# Pickapeppa recipe



## phreak (Mar 18, 2009)

Does anyone have a recipe similar to Pickapeppa??? 
All I've found online is this one 
http://www.recipezaar.com/Pickapeppa-Sauce-319040

I don't think that will be even close as I know the real Pickapeppa has several different fruits and raisins...I would like to make a pickapeppa like sauce with a little more heat than the off the shelf version.


----------



## rivet (Mar 18, 2009)

The caribbean flavor of Pickapeppa is good but it does need heat. I add a boatload of red pepper flakes to it and use it as a rub, tho' I've spooned that thick mess on plain roasted chicken on my plate. Depending on your heat tolerance control the amounts of flakes you add. It is an easy way to dial up the heat.
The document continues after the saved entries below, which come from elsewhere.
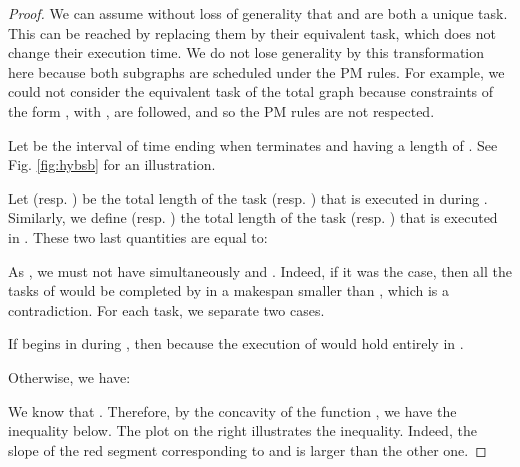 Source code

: \documentclass{llncs}
\begin{document}
\begin{proof}
We can assume without loss of generality that  and  are both a unique task. This can be reached by replacing them by their equivalent task, which does not change their execution time. We do not lose generality by this transformation here because both subgraphs are scheduled under the PM rules. For example, we could not consider the equivalent task of the total graph  because constraints of the form , with ,  are followed, and so the PM rules are not respected.


Let  be the interval of time ending when  terminates and having a length of . See Fig. \ref{fig:hybsb} for an illustration.

Let  (resp. ) be the total length of the task  (resp. ) that is executed in  during . Similarly, we define  (resp. ) the total length of the task  (resp. ) that is executed in . These two last quantities are equal to:




As , we must not have simultaneously  and . Indeed, if it was the case, then all the tasks of  would be completed by  in a makespan smaller than , which is a contradiction.
For each task, we separate two cases.

If  begins in  during , then  because the execution of  would hold entirely in .

Otherwise, we have:


We know that . 
Therefore, by the concavity of the function , we have the inequality below. The plot on the right illustrates the inequality. Indeed, the slope of the red segment corresponding to  and  is larger than the other one.

\vspace{.25em}

\begin{minipage}{.36\columnwidth}

\end{minipage}
\begin{minipage}{.58\columnwidth}
\tikzset{
xmin/.store in=\xmin, xmin/.default=-3, xmin=-3,
xmax/.store in=\xmax, xmax/.default=3, xmax=3,
ymin/.store in=\ymin, ymin/.default=-3, ymin=-3,
ymax/.store in=\ymax, ymax/.default=3, ymax=3,
}
\newcommand {\grille}
{\draw[help lines, dashed] (.001,.001) grid (1,1);}
\newcommand {\axes} {
\draw[->] (\xmin,0) -- (\xmax,0);
\draw[->] (0,\ymin) -- (0,\ymax);
}
\newcommand {\fenetre}
{\clip (\xmin,\ymin) rectangle (\xmax,\ymax);}
\newcommand{\fx}[1]{3*#1^3}
\newcommand{\ux}{.4}
\newcommand{\ubx}{.53}
\newcommand{\vbx}{.85}
\newcommand{\vx}{.95}
\end{minipage}
\end{proof}
\end{document}
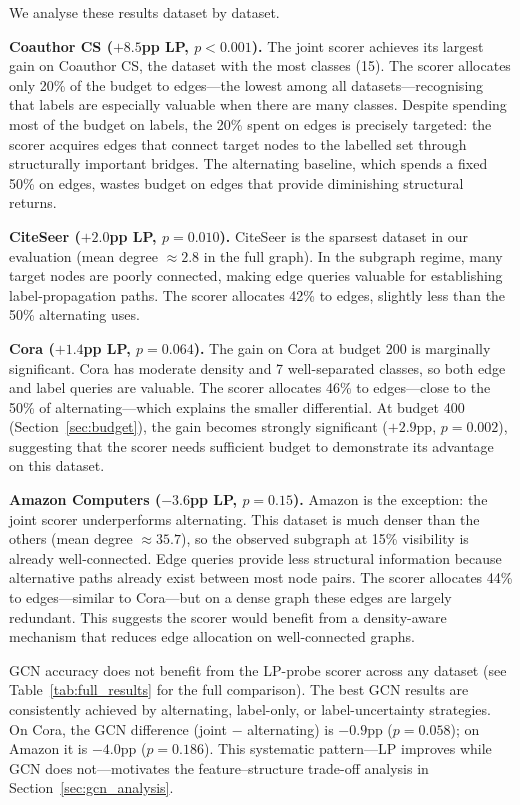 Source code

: \documentclass[12pt,a4paper,oneside]{report}
\begin{document}
We analyse these results dataset by dataset.

\textbf{Coauthor CS ($+8.5$pp LP, $p < 0.001$).} The joint scorer achieves its largest gain on Coauthor CS, the dataset with the most classes (15). The scorer allocates only 20\% of the budget to edges---the lowest among all datasets---recognising that labels are especially valuable when there are many classes. Despite spending most of the budget on labels, the 20\% spent on edges is precisely targeted: the scorer acquires edges that connect target nodes to the labelled set through structurally important bridges. The alternating baseline, which spends a fixed 50\% on edges, wastes budget on edges that provide diminishing structural returns.

\textbf{CiteSeer ($+2.0$pp LP, $p = 0.010$).} CiteSeer is the sparsest dataset in our evaluation (mean degree $\approx 2.8$ in the full graph). In the subgraph regime, many target nodes are poorly connected, making edge queries valuable for establishing label-propagation paths. The scorer allocates 42\% to edges, slightly less than the 50\% alternating uses.

\textbf{Cora ($+1.4$pp LP, $p = 0.064$).} The gain on Cora at budget 200 is marginally significant. Cora has moderate density and 7 well-separated classes, so both edge and label queries are valuable. The scorer allocates 46\% to edges---close to the 50\% of alternating---which explains the smaller differential. At budget 400 (Section~\ref{sec:budget}), the gain becomes strongly significant ($+2.9$pp, $p = 0.002$), suggesting that the scorer needs sufficient budget to demonstrate its advantage on this dataset.

\textbf{Amazon Computers ($-3.6$pp LP, $p = 0.15$).} Amazon is the exception: the joint scorer underperforms alternating. This dataset is much denser than the others (mean degree $\approx 35.7$), so the observed subgraph at 15\% visibility is already well-connected. Edge queries provide less structural information because alternative paths already exist between most node pairs. The scorer allocates 44\% to edges---similar to Cora---but on a dense graph these edges are largely redundant. This suggests the scorer would benefit from a density-aware mechanism that reduces edge allocation on well-connected graphs.

GCN accuracy does not benefit from the LP-probe scorer across any dataset (see Table~\ref{tab:full_results} for the full comparison). The best GCN results are consistently achieved by alternating, label-only, or label-uncertainty strategies. On Cora, the GCN difference (joint $-$ alternating) is $-0.9$pp ($p = 0.058$); on Amazon it is $-4.0$pp ($p = 0.186$). This systematic pattern---LP improves while GCN does not---motivates the feature--structure trade-off analysis in Section~\ref{sec:gcn_analysis}.
\end{document}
Hope this helps...


----------



## cowgirl (Mar 18, 2009)

Mmmm.... I love pickapeppa on creamcheese then schmeared on a cracker. lol  Good stuff. :)


----------



## fire it up (Mar 18, 2009)

You need some heat I can help with that.  Attempting to grow some bhut jolokia this year, assuming they grow well enough I am going to have more than my fair share of jolokia, not to mention habanero and everything else.  Anyone happen to be in the Southern Jersey area come middle of summer/ripining time you would be more than welcome to stop by for some peppers.  Never know, I just may be smoking a fattie too, and hopefully something going on the smoker.


----------



## mgwerks (Mar 18, 2009)

LOL - your Yiddish is showing, Jeanie!


----------



## cowgirl (Mar 19, 2009)

LOL...


----------